Pit bull enthusiasts celebrate lift on Pawtucket ban

Pit bull enthusiasts take part in parade through streets of Pawtucket to celebrate the lift of 10-year old city ban on pit bulls.

PAWTUCKET (WPRI) – Pit bull enthusiasts in Pawtucket held a parade to celebrate the lift of the city’s breed ban.

Since 2004, the city of Pawtucket had a ban on pit bulls. On November 18, a judge ruled the ban was in violation of a Rhode Island state law passed in 2013, which states cities and towns cannot ban the ownership of specific cat or dog breeds.

Opponents of the ban say they wanted to honor pit bull owners who left town or gave up their dogs, because of the past restriction. On Sunday, pit bulls with jackets, bandanas and even jerseys, were freely walking the streets of Pawtucket for the first time in ten years.

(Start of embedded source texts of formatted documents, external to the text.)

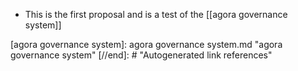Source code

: - This is the first proposal and is a test of the [[agora governance system]]

[//begin]: # "Autogenerated link references for markdown compatibility"
[agora governance system]: agora governance system.md "agora governance system"
[//end]: # "Autogenerated link references"

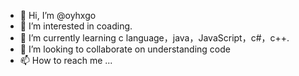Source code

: - 👋 Hi, I’m @oyhxgo
- 👀 I’m interested in coading.
- 🌱 I’m currently learning c language，java，JavaScript，c#，c++.
- 💞️ I’m looking to collaborate on understanding code
- 📫 How to reach me ...

<!---
oyhxgo/oyhxgo is a ✨ special ✨ repository because its `README.md` (this file) appears on your GitHub profile.
You can click the Preview link to take a look at your changes.
--->
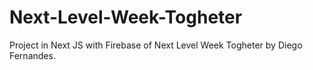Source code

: # Next-Level-Week-Togheter
Project in Next JS with Firebase of Next Level Week Togheter by Diego Fernandes.

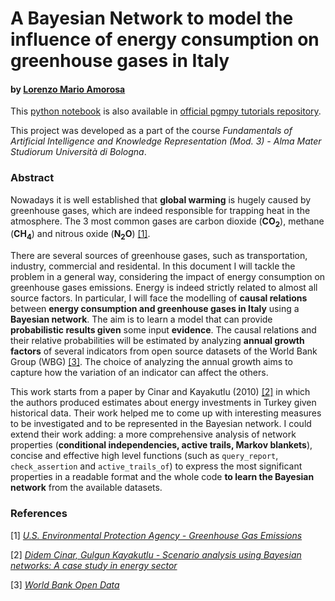 # A Bayesian Network to model the influence of energy consumption on greenhouse gases in Italy

#### by [Lorenzo Mario Amorosa](https://github.com/Lostefra)

This [python notebook](https://github.com/Lostefra/Bayesian-network-greenhouse-gases/blob/master/main.ipynb) is also available in [official pgmpy tutorials repository](https://github.com/pgmpy/pgmpy_notebook).

This project was developed as a part of the course *Fundamentals of Artificial Intelligence and Knowledge Representation (Mod. 3) - Alma Mater Studiorum Università di Bologna*.

### Abstract

Nowadays it is well established that **global warming** is hugely caused by greenhouse gases, which are indeed responsible for trapping heat in the atmosphere. The 3 most common gases are carbon dioxide (**CO**<sub><b>2</b></sub>), methane (**CH**<sub><b>4</b></sub>) and nitrous oxide (**N**<sub><b>2</b></sub>**O**) [[1]](#first).

There are several sources of greenhouse gases, such as transportation, industry, commercial and residental. In this document I will tackle the problem in a general way, considering the impact of energy consumption on greenhouse gases emissions. Energy is indeed strictly related to almost all source factors. In particular, I will face the modelling of **causal relations** between **energy consumption and greenhouse gases in Italy** using a **Bayesian network**. The aim is to learn a model that can provide **probabilistic results given** some input **evidence**. The causal relations and their relative probabilities will be estimated by analyzing **annual growth factors** of several indicators from open source datasets of the World Bank Group (WBG) [[3]](#third). The choice of analyzing the annual growth aims to capture how the variation of an indicator can affect the others.

This work starts from a paper by Cinar and Kayakutlu (2010) [[2]](#second) in which the authors produced estimates about energy investments in Turkey given historical data. Their work helped me to come up with interesting measures to be investigated and to be represented in the Bayesian network. I could extend their work adding: a more comprehensive analysis of network properties (**conditional independencies, active trails, Markov blankets**), concise and effective high level functions (such as `query_report`, `check_assertion` and `active_trails_of`) to express the most significant properties in a readable format and the whole code **to learn the Bayesian network** from the available datasets.

### References
<a name="first">[1]</a> [*U.S. Environmental Protection Agency - Greenhouse Gas Emissions*](https://www.epa.gov/ghgemissions/overview-greenhouse-gases)

<a name="second">[2]</a> [*Didem Cinar, Gulgun Kayakutlu - Scenario analysis using Bayesian networks: A case study in energy sector*](https://www.sciencedirect.com/science/article/pii/S0950705110000110)

<a name="third">[3]</a> [*World Bank Open Data*](https://data.worldbank.org/indicator)

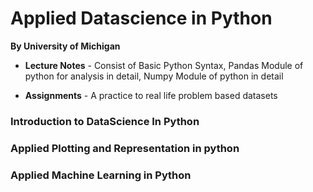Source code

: # Applied Datascience in Python
**By University of Michigan** 

- **Lecture Notes** - Consist of Basic Python Syntax, Pandas Module of python for analysis in detail, Numpy Module of python in detail

- **Assignments** - A practice to real life problem based datasets

### Introduction to DataScience In Python 
### Applied Plotting and Representation in python
### Applied Machine Learning in Python

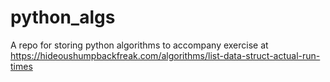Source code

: # python_algs
A repo for storing python algorithms to accompany exercise at https://hideoushumpbackfreak.com/algorithms/list-data-struct-actual-run-times
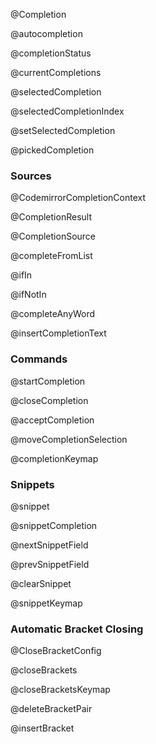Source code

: @Completion

@autocompletion

@completionStatus

@currentCompletions

@selectedCompletion

@selectedCompletionIndex

@setSelectedCompletion

@pickedCompletion

### Sources

@CodemirrorCompletionContext

@CompletionResult

@CompletionSource

@completeFromList

@ifIn

@ifNotIn

@completeAnyWord

@insertCompletionText

### Commands

@startCompletion

@closeCompletion

@acceptCompletion

@moveCompletionSelection

@completionKeymap

### Snippets

@snippet

@snippetCompletion

@nextSnippetField

@prevSnippetField

@clearSnippet

@snippetKeymap

### Automatic Bracket Closing

@CloseBracketConfig

@closeBrackets

@closeBracketsKeymap

@deleteBracketPair

@insertBracket
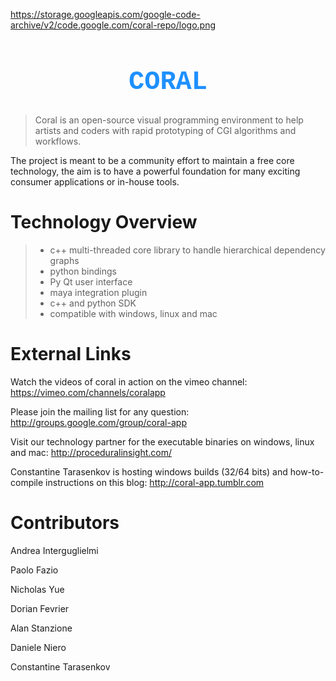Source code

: https://storage.googleapis.com/google-code-archive/v2/code.google.com/coral-repo/logo.png
<h1 align="center"style="font-weight:bold; font-size:300%; font-family:courier;color:DodgerBlue ;">&nbsp;CORAL&nbsp;</h1>

>Coral is an open-source visual programming environment
to help artists and coders with rapid prototyping of CGI algorithms and workflows.

The project is meant to be a community effort to maintain a free core technology, 
the aim is to have a powerful foundation for many exciting consumer applications or in-house tools.

# Technology Overview

>- c++ multi-threaded core library to handle hierarchical dependency graphs
>- python bindings
>- Py Qt user interface
>- maya integration plugin
>- c++ and python SDK
>- compatible with windows, linux and mac

# External Links

Watch the videos of coral in action on the vimeo channel:
https://vimeo.com/channels/coralapp

Please join the mailing list for any question: 
http://groups.google.com/group/coral-app

Visit our technology partner for the executable binaries on windows, linux and mac:
http://proceduralinsight.com/

Constantine Tarasenkov is hosting windows builds (32/64 bits) and how-to-compile instructions on this blog: 
http://coral-app.tumblr.com

# Contributors

Andrea Interguglielmi

Paolo Fazio

Nicholas Yue

Dorian Fevrier

Alan Stanzione

Daniele Niero

Constantine Tarasenkov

Tim Devine is a pit bull owner who recently moved to Central Falls from Swansea. “I was a little under the radar for a while, because I didn’t know if someone was going to come and pick up my dog and take him from me,” he said.

Devine attended the parade Sunday afternoon and talking about his dog he says “It’s the first time in almost a year that I’ve been able to take him for a walk.”

The non-profit group, Pit Bulls for PTSD, trains service dogs for people living with the disorder. The group organized Sunday’s victory walk from Slater Park to Newport Avenue.

“We wanted to celebrate all the dogs who have been, unfortunately, living in this city underground. They can finally be properly socialized, and properly walked and mentally free to meet other dogs and humans and be proper dogs,” said Ann Clark, Vice President of Pit Bulls for PTSD.

Clark says training can make all the difference in a potentially volatile breed.

“Dogs don’t know how humans want them to act until you teach them and train them. They don’t know not to jump on a table until you tell them that’s impolite. It’s up to us as handlers to teach them how to be good citizens,” she said.

Pawtucket city officials took a different approach a decade ago, after a rash of pit bull attacks. They say the ban worked all around, reducing both human injuries and pit bull euthanasia.

Now that enforcement is over, Clark has a message for citizens who may be fearful: “Meet a well-adjusted, well-trained pit bull and you will change your mind.”

There is still no word on whether the city of Pawtucket intends on appealing the judge’s decision.